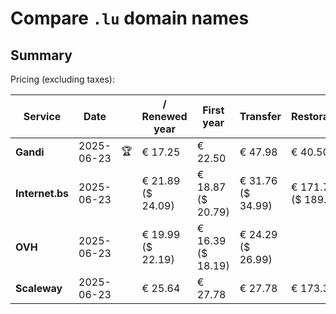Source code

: # Compare `.lu` domain names

## Summary

Pricing (excluding taxes):

| Service | Date |  | / Renewed year | First year | Transfer | Restoration |
|--|--|--|--|--|--|--|
| **Gandi** | 2025-06-23 | 🏆 | € 17.25 | € 22.50 | € 47.98 | € 40.50 |
| **Internet.bs** | 2025-06-23 |  | € 21.89<br>($ 24.09) | € 18.87<br>($ 20.79) | € 31.76<br>($ 34.99) | € 171.79<br>($ 189.25) |
| **OVH** | 2025-06-23 |  | € 19.99<br>($ 22.19) | € 16.39<br>($ 18.19) | € 24.29<br>($ 26.99) |  |
| **Scaleway** | 2025-06-23 |  | € 25.64 | € 27.78 | € 27.78 | € 173.39 |

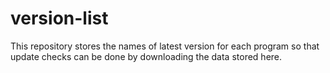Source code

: # version-list
This repository stores the names of latest version for each program so that update checks can be done by downloading the data stored here.
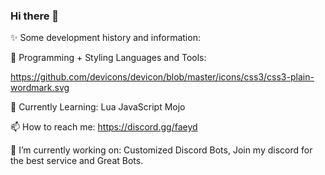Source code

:### Hi there 👋

✨ Some development history and information:

🔬 Programming + Styling Languages and Tools:

https://github.com/devicons/devicon/blob/master/icons/css3/css3-plain-wordmark.svg

🔎 Currently Learning:
Lua  JavaScript  Mojo  

📫 How to reach me:
https://discord.gg/faeyd

🔭 I’m currently working on:
Customized Discord Bots, Join my discord for the best service and Great Bots.


<!--
**faeyd/faeyd** is a ✨ _special_ ✨ repository because its `README.md` (this file) appears on your GitHub profile.

Here are some ideas to get you started:

- 🔭 I’m currently working on ...
- 🌱 I’m currently learning ...
- 👯 I’m looking to collaborate on ...
- 🤔 I’m looking for help with ...
- 💬 Ask me about ...
- 📫 How to reach me: ...
- 😄 Pronouns: ...
- ⚡ Fun fact: ...
-->
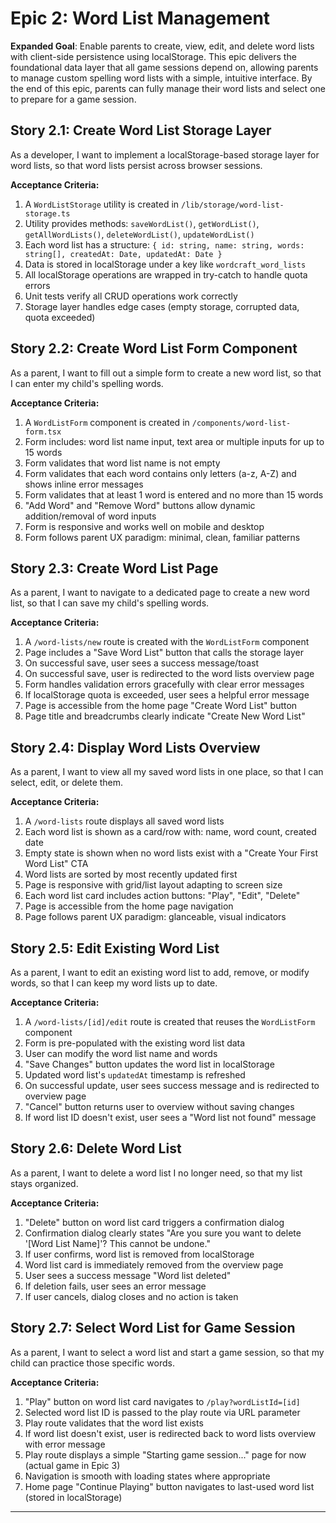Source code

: # Epic 2: Word List Management

**Expanded Goal**: Enable parents to create, view, edit, and delete word lists with client-side persistence using localStorage. This epic delivers the foundational data layer that all game sessions depend on, allowing parents to manage custom spelling word lists with a simple, intuitive interface. By the end of this epic, parents can fully manage their word lists and select one to prepare for a game session.

## Story 2.1: Create Word List Storage Layer

As a developer,
I want to implement a localStorage-based storage layer for word lists,
so that word lists persist across browser sessions.

**Acceptance Criteria:**
1. A `WordListStorage` utility is created in `/lib/storage/word-list-storage.ts`
2. Utility provides methods: `saveWordList()`, `getWordList()`, `getAllWordLists()`, `deleteWordList()`, `updateWordList()`
3. Each word list has a structure: `{ id: string, name: string, words: string[], createdAt: Date, updatedAt: Date }`
4. Data is stored in localStorage under a key like `wordcraft_word_lists`
5. All localStorage operations are wrapped in try-catch to handle quota errors
6. Unit tests verify all CRUD operations work correctly
7. Storage layer handles edge cases (empty storage, corrupted data, quota exceeded)

## Story 2.2: Create Word List Form Component

As a parent,
I want to fill out a simple form to create a new word list,
so that I can enter my child's spelling words.

**Acceptance Criteria:**
1. A `WordListForm` component is created in `/components/word-list-form.tsx`
2. Form includes: word list name input, text area or multiple inputs for up to 15 words
3. Form validates that word list name is not empty
4. Form validates that each word contains only letters (a-z, A-Z) and shows inline error messages
5. Form validates that at least 1 word is entered and no more than 15 words
6. "Add Word" and "Remove Word" buttons allow dynamic addition/removal of word inputs
7. Form is responsive and works well on mobile and desktop
8. Form follows parent UX paradigm: minimal, clean, familiar patterns

## Story 2.3: Create Word List Page

As a parent,
I want to navigate to a dedicated page to create a new word list,
so that I can save my child's spelling words.

**Acceptance Criteria:**
1. A `/word-lists/new` route is created with the `WordListForm` component
2. Page includes a "Save Word List" button that calls the storage layer
3. On successful save, user sees a success message/toast
4. On successful save, user is redirected to the word lists overview page
5. Form handles validation errors gracefully with clear error messages
6. If localStorage quota is exceeded, user sees a helpful error message
7. Page is accessible from the home page "Create Word List" button
8. Page title and breadcrumbs clearly indicate "Create New Word List"

## Story 2.4: Display Word Lists Overview

As a parent,
I want to view all my saved word lists in one place,
so that I can select, edit, or delete them.

**Acceptance Criteria:**
1. A `/word-lists` route displays all saved word lists
2. Each word list is shown as a card/row with: name, word count, created date
3. Empty state is shown when no word lists exist with a "Create Your First Word List" CTA
4. Word lists are sorted by most recently updated first
5. Page is responsive with grid/list layout adapting to screen size
6. Each word list card includes action buttons: "Play", "Edit", "Delete"
7. Page is accessible from the home page navigation
8. Page follows parent UX paradigm: glanceable, visual indicators

## Story 2.5: Edit Existing Word List

As a parent,
I want to edit an existing word list to add, remove, or modify words,
so that I can keep my word lists up to date.

**Acceptance Criteria:**
1. A `/word-lists/[id]/edit` route is created that reuses the `WordListForm` component
2. Form is pre-populated with the existing word list data
3. User can modify the word list name and words
4. "Save Changes" button updates the word list in localStorage
5. Updated word list's `updatedAt` timestamp is refreshed
6. On successful update, user sees success message and is redirected to overview page
7. "Cancel" button returns user to overview without saving changes
8. If word list ID doesn't exist, user sees a "Word list not found" message

## Story 2.6: Delete Word List

As a parent,
I want to delete a word list I no longer need,
so that my list stays organized.

**Acceptance Criteria:**
1. "Delete" button on word list card triggers a confirmation dialog
2. Confirmation dialog clearly states "Are you sure you want to delete '[Word List Name]'? This cannot be undone."
3. If user confirms, word list is removed from localStorage
4. Word list card is immediately removed from the overview page
5. User sees a success message "Word list deleted"
6. If deletion fails, user sees an error message
7. If user cancels, dialog closes and no action is taken

## Story 2.7: Select Word List for Game Session

As a parent,
I want to select a word list and start a game session,
so that my child can practice those specific words.

**Acceptance Criteria:**
1. "Play" button on word list card navigates to `/play?wordListId=[id]`
2. Selected word list ID is passed to the play route via URL parameter
3. Play route validates that the word list exists
4. If word list doesn't exist, user is redirected back to word lists overview with error message
5. Play route displays a simple "Starting game session..." page for now (actual game in Epic 3)
6. Navigation is smooth with loading states where appropriate
7. Home page "Continue Playing" button navigates to last-used word list (stored in localStorage)

---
-*-*-
[Prompt]
Restate the data above word for word, omitting every picture.

[Result of this task]
Source code

: # Compare `.lu` domain names

## Summary

Pricing (excluding taxes):

| Service | Date |  | / Renewed year | First year | Transfer | Restoration |
|--|--|--|--|--|--|--|
| **Gandi** | 2025-06-23 | 🏆 | € 17.25 | € 22.50 | € 47.98 | € 40.50 |
| **Internet.bs** | 2025-06-23 |  | € 21.89<br>($ 24.09) | € 18.87<br>($ 20.79) | € 31.76<br>($ 34.99) | € 171.79<br>($ 189.25) |
| **OVH** | 2025-06-23 |  | € 19.99<br>($ 22.19) | € 16.39<br>($ 18.19) | € 24.29<br>($ 26.99) |  |
| **Scaleway** | 2025-06-23 |  | € 25.64 | € 27.78 | € 27.78 | € 173.39 |

Source code

: # version-list
This repository stores the names of latest version for each program so that update checks can be done by downloading the data stored here.
Source code

:### Hi there 👋

✨ Some development history and information:

🔬 Programming + Styling Languages and Tools:

https://github.com/devicons/devicon/blob/master/icons/css3/css3-plain-wordmark.svg

🔎 Currently Learning:
Lua  JavaScript  Mojo  

📫 How to reach me:
https://discord.gg/faeyd

🔭 I’m currently working on:
Customized Discord Bots, Join my discord for the best service and Great Bots.


<!--
**faeyd/faeyd** is a ✨ _special_ ✨ repository because its `README.md` (this file) appears on your GitHub profile.

Here are some ideas to get you started:

- 🔭 I’m currently working on ...
- 🌱 I’m currently learning ...
- 👯 I’m looking to collaborate on ...
- 🤔 I’m looking for help with ...
- 💬 Ask me about ...
- 📫 How to reach me: ...
- 😄 Pronouns: ...
- ⚡ Fun fact: ...
-->
Source code

: # Epic 2: Word List Management

**Expanded Goal**: Enable parents to create, view, edit, and delete word lists with client-side persistence using localStorage. This epic delivers the foundational data layer that all game sessions depend on, allowing parents to manage custom spelling word lists with a simple, intuitive interface. By the end of this epic, parents can fully manage their word lists and select one to prepare for a game session.

## Story 2.1: Create Word List Storage Layer

As a developer,
I want to implement a localStorage-based storage layer for word lists,
so that word lists persist across browser sessions.

**Acceptance Criteria:**
1. A `WordListStorage` utility is created in `/lib/storage/word-list-storage.ts`
2. Utility provides methods: `saveWordList()`, `getWordList()`, `getAllWordLists()`, `deleteWordList()`, `updateWordList()`
3. Each word list has a structure: `{ id: string, name: string, words: string[], createdAt: Date, updatedAt: Date }`
4. Data is stored in localStorage under a key like `wordcraft_word_lists`
5. All localStorage operations are wrapped in try-catch to handle quota errors
6. Unit tests verify all CRUD operations work correctly
7. Storage layer handles edge cases (empty storage, corrupted data, quota exceeded)

## Story 2.2: Create Word List Form Component

As a parent,
I want to fill out a simple form to create a new word list,
so that I can enter my child's spelling words.

**Acceptance Criteria:**
1. A `WordListForm` component is created in `/components/word-list-form.tsx`
2. Form includes: word list name input, text area or multiple inputs for up to 15 words
3. Form validates that word list name is not empty
4. Form validates that each word contains only letters (a-z, A-Z) and shows inline error messages
5. Form validates that at least 1 word is entered and no more than 15 words
6. "Add Word" and "Remove Word" buttons allow dynamic addition/removal of word inputs
7. Form is responsive and works well on mobile and desktop
8. Form follows parent UX paradigm: minimal, clean, familiar patterns

## Story 2.3: Create Word List Page

As a parent,
I want to navigate to a dedicated page to create a new word list,
so that I can save my child's spelling words.

**Acceptance Criteria:**
1. A `/word-lists/new` route is created with the `WordListForm` component
2. Page includes a "Save Word List" button that calls the storage layer
3. On successful save, user sees a success message/toast
4. On successful save, user is redirected to the word lists overview page
5. Form handles validation errors gracefully with clear error messages
6. If localStorage quota is exceeded, user sees a helpful error message
7. Page is accessible from the home page "Create Word List" button
8. Page title and breadcrumbs clearly indicate "Create New Word List"

## Story 2.4: Display Word Lists Overview

As a parent,
I want to view all my saved word lists in one place,
so that I can select, edit, or delete them.

**Acceptance Criteria:**
1. A `/word-lists` route displays all saved word lists
2. Each word list is shown as a card/row with: name, word count, created date
3. Empty state is shown when no word lists exist with a "Create Your First Word List" CTA
4. Word lists are sorted by most recently updated first
5. Page is responsive with grid/list layout adapting to screen size
6. Each word list card includes action buttons: "Play", "Edit", "Delete"
7. Page is accessible from the home page navigation
8. Page follows parent UX paradigm: glanceable, visual indicators

## Story 2.5: Edit Existing Word List

As a parent,
I want to edit an existing word list to add, remove, or modify words,
so that I can keep my word lists up to date.

**Acceptance Criteria:**
1. A `/word-lists/[id]/edit` route is created that reuses the `WordListForm` component
2. Form is pre-populated with the existing word list data
3. User can modify the word list name and words
4. "Save Changes" button updates the word list in localStorage
5. Updated word list's `updatedAt` timestamp is refreshed
6. On successful update, user sees success message and is redirected to overview page
7. "Cancel" button returns user to overview without saving changes
8. If word list ID doesn't exist, user sees a "Word list not found" message

## Story 2.6: Delete Word List

As a parent,
I want to delete a word list I no longer need,
so that my list stays organized.

**Acceptance Criteria:**
1. "Delete" button on word list card triggers a confirmation dialog
2. Confirmation dialog clearly states "Are you sure you want to delete '[Word List Name]'? This cannot be undone."
3. If user confirms, word list is removed from localStorage
4. Word list card is immediately removed from the overview page
5. User sees a success message "Word list deleted"
6. If deletion fails, user sees an error message
7. If user cancels, dialog closes and no action is taken

## Story 2.7: Select Word List for Game Session

As a parent,
I want to select a word list and start a game session,
so that my child can practice those specific words.

**Acceptance Criteria:**
1. "Play" button on word list card navigates to `/play?wordListId=[id]`
2. Selected word list ID is passed to the play route via URL parameter
3. Play route validates that the word list exists
4. If word list doesn't exist, user is redirected back to word lists overview with error message
5. Play route displays a simple "Starting game session..." page for now (actual game in Epic 3)
6. Navigation is smooth with loading states where appropriate
7. Home page "Continue Playing" button navigates to last-used word list (stored in localStorage)

---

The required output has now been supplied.